Dit is de negatieve zijde van 's dichters gedachte: waar handel bloeit geen ketterjagt; en behalve op het voorbeeld van Amerika, beroept hij zich daarbij tevens op dat van Engeland en Nederland. Doch de handel heeft ook, van volk tot volk, den menschenmin doen ontstaan, die de glanzige keerzijde is van den somberen geloofshaat; en aan het tot stand komen dier algemeene liefde bespeurt men best, dat het toppunt der beschaving bereikt, het kosmopolitisme gesticht, en alzoo tekstueel gesproken, het perk van 's menschdoms ommedraving afgerend is:
Ja, handel, u zij lof! Uw invloed kneedt de zielen;
Gij doet het stof meer rein voor zijnen Schepper knielen;
Gij zwaait den tooverstaf, die 's menschen geest ontblindt,
Hem wereldburger maakt, hem aan 't geheel verbindt!
Een zachter gloed en deugd doet gij zijn boezem kweeken!
Omwandlend aan uw hand ziet hij de verste streken
En vindt alom den mensch, den broeder, wien natuur
Den zelfden aanleg schonk, en 't zelfde hemelvuur.
Hij slaat hem gâ, doorgrondt zijn gaven, weegt zijn driften;
Leert van de kern de schors, de zaak van vormen schiften;
Vindt overal de deugd, en wordt, van dwangzucht vrij,
Verdraagzaam jegens dien die anders denkt dan hij.

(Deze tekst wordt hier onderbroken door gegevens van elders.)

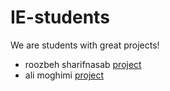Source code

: # IE-students

We are students with great projects!

- roozbeh sharifnasab [project](https://github.com/rsharifnasab/os_project)
- ali moghimi [project](https://github.com/AliMoghimii/AES128-Encryptor-Decryptor-KeyGenerator.git)
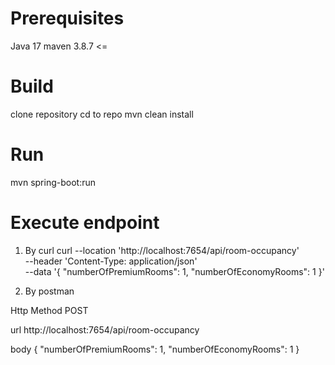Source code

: # Prerequisites

Java 17 
maven 3.8.7 <=

# Build
clone repository
cd to repo
mvn clean install

# Run
mvn spring-boot:run

# Execute endpoint

1. By curl
curl --location 'http://localhost:7654/api/room-occupancy' \
--header 'Content-Type: application/json' \
--data '{
"numberOfPremiumRooms": 1,
"numberOfEconomyRooms": 1
}'

2. By postman

Http Method
POST

url
http://localhost:7654/api/room-occupancy

body
{
"numberOfPremiumRooms": 1,
"numberOfEconomyRooms": 1
}


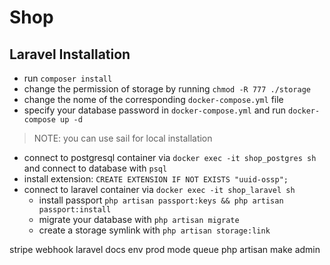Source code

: # Shop

## Laravel Installation

- run  `composer install`
- change the permission of storage by running `chmod -R 777 ./storage`
- change the nome of the corresponding `docker-compose.yml` file
- specify your database password in `docker-compose.yml` and run `docker-compose up -d`
> NOTE: you can use sail for local installation
- connect to postgresql container via `docker exec -it shop_postgres sh` and connect to database with `psql`
- install extension: `CREATE EXTENSION IF NOT EXISTS "uuid-ossp";`
- connect to laravel container via `docker exec -it shop_laravel sh` 
  - install passport `php artisan passport:keys && php artisan passport:install`
  - migrate your database with `php artisan migrate`
  - create a storage symlink with `php artisan storage:link`

stripe webhook
laravel docs
env prod mode
queue
php artisan make admin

Zonder onregt te plegen aan den dichter kan ik mijne bloemlezing uit het Feest van den Handel hier gevoegelijk staken. De vorm van dit lied is die van een toast, door een jeugdig zanger uitgebragt aan het slot van een overvloedig souper; en daaruit verklaart zich de opgewonden toon der geheele kompositie. Er is wel eenheid in, doch eene eenheid van minderen rang; en het is alsof de dichter, voorziende dat hij zou gaan overdrijven en dit kwaad willende verhelpen door het waarschijnlijk te maken, zich opzettelijk bediend
| |
| |
heeft van het orgaan van een niet volkomen nuchteren jong mensch. Doch wat er ook van deze inkleeding zij, in elk geval hebben wij hier te doen met hetgeen ik de wijsbegeerte van den heer Withuijs zou wenschen te noemen. Bij den heer Ter Haar maakten wij kennis met eene wereldbeschouwing die het midden hield tusschen vleesch en visch. Iets ondoordachts, iets oppervlakkigs, iets van regts en links bijeengeraapts. Het vers van den heer Withuijs is zulk een lappendeken niet. Met eene logische naauwgezetheid, die aan hoofdigheid zou kunnen doen denken, ontwikkelt deze dichter zijne gedachte. Hij bekommert zich evenmin om de verscheidenheid van gebeurtenissen en toestanden in den loop der geschiedenis als om de fijnere schakeringen der menschelijke natuur. Van den handel zou hij zingen, dit stond vast, en hij zingt er van. Doch hoewel zijn gedicht eene parodie verdient te heeten van hetgeen de nieuwere filosofen met hunne leer der immanentie bedoelen, het kenmerkt hem niettemin dat hij deze zienswijze toegedaan is. De dingen worden er naar bij hem, doch zij worden. De mechanische opvatting der geschiedenis heeft plaats gemaakt voor eene dynamische; de traditionele voorstelling is prijs gegeven; de 19de eeuw, wijzer of dwazer door hare voorgangsters, heeft met de 16de gebroken.
Ook van den heer Bogaers bestaat er, hoewel niet van zoo oude dagteekening, een bekroond gedicht dat tot maatstaf zou kunnen dienen. Het is een lierzang, toegewijd aan de nagedachtenis van Belgie's eerste koningin. Reeds in de tweede strofe van dit lied ontmoet men eene dier konventionele tegenstellingen, waaruit eene geheele rigting spreekt:
De vorstenstaf moog roemrijk pralen,
Voorbij de rijksgrens heerscht hij niet;
Maar laat de Deugd haar luister stralen,
Dan kent de hulde geen limiet.
Waar ook zijn eerste zon mogt gloren,
Elk voelt zich haar vazal geboren,
Wiens hart in 't goede zich verheugt.....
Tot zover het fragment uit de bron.